By Mike Giambattista, Publisher, TheCustomer
One of the best ways to measure true customer loyalty is to gauge if and how a person would go out of their way to buy your product if it weren’t the most convenient or cost/value efficient.
This scenario played out countless times as the pandemic approached and certain commonly used and easily obtainable products became at least temporarily scarce and many consumers had to buy a product other than their preferred brand during the initial stages of lockdown.
But did that mean brand loyalty had gone away? Hardly. It just took a vacation. In fact, recent Brand Keys research shows a remarkable resilience in loyalty to everyday (CPG) brands that met the circumstance with authenticity, transparency and trust.
“There’s a very high correlation between brands that best meet consumers’ mostly- emotional expectations – values related to being authentic, being transparent, and ultimately being trusted – and actual sales, market shares, and bottom-line profits. During events like a pandemic, it shouldn’t be hard to understand that shoppers will buy whatever’s available. It’s the remaining 98% of the time when they buy that loyalty proves it’s efficacy.”
Brand affinity or consumer sentiment generally falls along a spectrum that puts high dollar purchases at one end of the scale (the upper end) and low dollar “commodity” purchases at the other end. The idea being that people will often assign more emotional value to a brand with a higher perceived value and price than they will to a brand that, under normal circumstances, requires minimal emotional investment.
But it’s precisely that valuation gap where CPGs, in particular, have the biggest opportunity to move from commodity to a higher rung on the valuation scale.
Brands that engender trust can build brand loyalty. Brands that build brand loyalty can sustain and even thrive in sub-optimal environments.
In any healthy relationship, be it personal, business, or otherwise, there is an expectation that the other party can be trusted to meet certain basic qualities. Think about your own experiences personally and which brands come to mind? Similar to how there are a handful of people you know you can trust, there are likewise, a handful of brands you know you can trust, and they are your go-to’s.
But it has to start at trust.
And trust has to start with a certain amount of transparency. When two parties come together, each has to have enough at stake in the relationship that they assign a measurable value to the other. In other words, the relationship has to “mean” something for both parties.
If one party signals a willingness to be transparent, the other party typically assigns them a measure of trust. If, as is done in most customer / brand relationships, the idea of trust is simply part of the brand story and has never been proffered materially, interactively to the customer, without any meaningful exchange, then that trust is at best, assumed. At worst, it could be nonexistent.

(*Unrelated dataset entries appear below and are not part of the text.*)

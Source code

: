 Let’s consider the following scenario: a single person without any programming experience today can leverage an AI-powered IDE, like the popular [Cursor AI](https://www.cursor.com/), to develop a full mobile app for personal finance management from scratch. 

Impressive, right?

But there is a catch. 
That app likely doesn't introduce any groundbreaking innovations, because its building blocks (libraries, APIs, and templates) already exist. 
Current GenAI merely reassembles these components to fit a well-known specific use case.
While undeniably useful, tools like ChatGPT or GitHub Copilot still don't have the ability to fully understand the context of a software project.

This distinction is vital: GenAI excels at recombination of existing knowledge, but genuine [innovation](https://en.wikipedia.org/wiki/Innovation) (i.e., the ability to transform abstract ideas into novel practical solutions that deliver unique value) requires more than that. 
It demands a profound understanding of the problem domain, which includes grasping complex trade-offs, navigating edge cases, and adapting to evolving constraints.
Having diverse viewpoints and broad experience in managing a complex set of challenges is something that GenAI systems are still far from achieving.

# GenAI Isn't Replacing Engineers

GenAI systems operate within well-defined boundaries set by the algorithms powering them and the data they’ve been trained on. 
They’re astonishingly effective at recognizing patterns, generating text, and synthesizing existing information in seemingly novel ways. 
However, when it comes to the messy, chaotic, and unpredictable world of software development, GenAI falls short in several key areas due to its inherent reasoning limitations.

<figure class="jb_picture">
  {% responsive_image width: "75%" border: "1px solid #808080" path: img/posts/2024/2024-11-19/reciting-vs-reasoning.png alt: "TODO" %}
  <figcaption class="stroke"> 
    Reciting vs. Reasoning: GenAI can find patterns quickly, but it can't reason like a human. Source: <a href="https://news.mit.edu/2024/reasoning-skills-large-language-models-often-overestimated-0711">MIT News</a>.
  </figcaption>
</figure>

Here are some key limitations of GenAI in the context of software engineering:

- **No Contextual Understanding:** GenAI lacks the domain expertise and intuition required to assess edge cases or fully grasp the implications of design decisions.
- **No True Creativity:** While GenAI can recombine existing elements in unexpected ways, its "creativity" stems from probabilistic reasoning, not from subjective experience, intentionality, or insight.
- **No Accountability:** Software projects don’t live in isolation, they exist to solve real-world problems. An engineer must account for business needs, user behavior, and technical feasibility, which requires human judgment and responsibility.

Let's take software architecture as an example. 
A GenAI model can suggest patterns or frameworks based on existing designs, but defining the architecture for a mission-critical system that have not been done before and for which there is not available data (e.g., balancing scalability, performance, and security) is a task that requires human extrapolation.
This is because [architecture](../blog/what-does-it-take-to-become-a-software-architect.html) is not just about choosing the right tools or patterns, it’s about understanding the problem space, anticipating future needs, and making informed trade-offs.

Current media and industry noise around the notions of 3rd party cookies, 3rd party data, dark patterns, and over-fishing ads are amplifying existing consumer concerns that have been exploding for the past several years. It would be too easy to point our fingers at runaway adtech or so say that this is the fault of a renegade few, but the honest (painfully honest) truth is that we marketers have done this to ourselves. And the result is an erosion of trust at historic levels.
CPG’s Golden Opportunity
For the first 45 days of the lockdown toilet paper scarcity became everyone’s favorite meme and, simultaneously, a case study in missed opportunity. While the world panicked and demand outstripped supply by never-before-heard margins, companies were presented with a unique, once-in-a-lifetime chance to speak to consumers who were literally doing everything they could to score their product.

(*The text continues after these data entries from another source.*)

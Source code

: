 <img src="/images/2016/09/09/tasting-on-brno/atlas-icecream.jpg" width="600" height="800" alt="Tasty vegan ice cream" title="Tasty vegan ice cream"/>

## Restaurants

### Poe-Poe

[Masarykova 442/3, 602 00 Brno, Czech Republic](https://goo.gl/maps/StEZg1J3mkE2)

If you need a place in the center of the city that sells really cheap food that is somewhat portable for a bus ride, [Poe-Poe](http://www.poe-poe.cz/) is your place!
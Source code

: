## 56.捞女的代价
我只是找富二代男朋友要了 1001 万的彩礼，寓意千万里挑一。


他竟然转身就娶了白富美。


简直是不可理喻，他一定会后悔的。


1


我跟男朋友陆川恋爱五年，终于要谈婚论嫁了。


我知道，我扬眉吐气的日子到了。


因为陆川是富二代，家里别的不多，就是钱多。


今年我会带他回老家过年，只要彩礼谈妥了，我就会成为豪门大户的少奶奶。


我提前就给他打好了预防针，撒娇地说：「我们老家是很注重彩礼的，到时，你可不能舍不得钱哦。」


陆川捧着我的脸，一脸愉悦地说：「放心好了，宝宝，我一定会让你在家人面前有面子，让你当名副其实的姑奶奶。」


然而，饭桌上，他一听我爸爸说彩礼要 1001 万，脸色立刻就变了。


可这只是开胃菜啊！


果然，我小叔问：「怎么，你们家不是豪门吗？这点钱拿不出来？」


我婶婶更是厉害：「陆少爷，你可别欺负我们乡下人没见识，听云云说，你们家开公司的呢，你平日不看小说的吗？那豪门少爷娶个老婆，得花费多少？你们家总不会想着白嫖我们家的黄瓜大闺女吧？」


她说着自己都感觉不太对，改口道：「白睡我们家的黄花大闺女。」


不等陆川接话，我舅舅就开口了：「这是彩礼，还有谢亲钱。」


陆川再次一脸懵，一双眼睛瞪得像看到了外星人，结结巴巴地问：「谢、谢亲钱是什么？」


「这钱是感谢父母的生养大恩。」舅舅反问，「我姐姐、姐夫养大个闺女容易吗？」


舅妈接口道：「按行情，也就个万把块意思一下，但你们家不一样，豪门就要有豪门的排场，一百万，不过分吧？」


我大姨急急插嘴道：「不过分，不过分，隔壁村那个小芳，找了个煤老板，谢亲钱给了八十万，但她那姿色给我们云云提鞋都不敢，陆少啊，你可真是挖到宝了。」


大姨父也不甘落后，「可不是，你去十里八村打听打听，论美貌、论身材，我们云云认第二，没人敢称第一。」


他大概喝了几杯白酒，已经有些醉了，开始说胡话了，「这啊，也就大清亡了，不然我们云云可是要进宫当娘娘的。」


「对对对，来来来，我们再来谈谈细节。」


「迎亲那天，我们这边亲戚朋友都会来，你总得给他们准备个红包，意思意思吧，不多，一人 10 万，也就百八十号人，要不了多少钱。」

CPGs by definition have a difficult time establishing direct relationships with their customers because those relationships are largely created by – and guarded by the retailers who sell their products. Bridging that linked system has proven to be loyalty gold for brands who have achieved it – even though few have.
What if the paper manufacturers had decided to use the TP crisis to build that bridge? What if, rather than scrambling with defensive (or non-existent) PR moves, paper companies had presented messaging that made themselves available to their consuming public? By deploying a series of simple permissioned-data acquisition campaigns, paper manufacturers could have gained valuable insight directly from their consumers and built an emotional bond (we call that brand loyalty) in the process.
Brands can no longer afford to present a public face that smiles while pursuing abusive acquisition practices behind the curtain. Products that rely heavily on brand affinity need to wake up from their false sense of security and recognize the fragility of their market stature as consumers become more aware – and more wary – of companies that don’t or won’t meet their new standards of expectation and trust.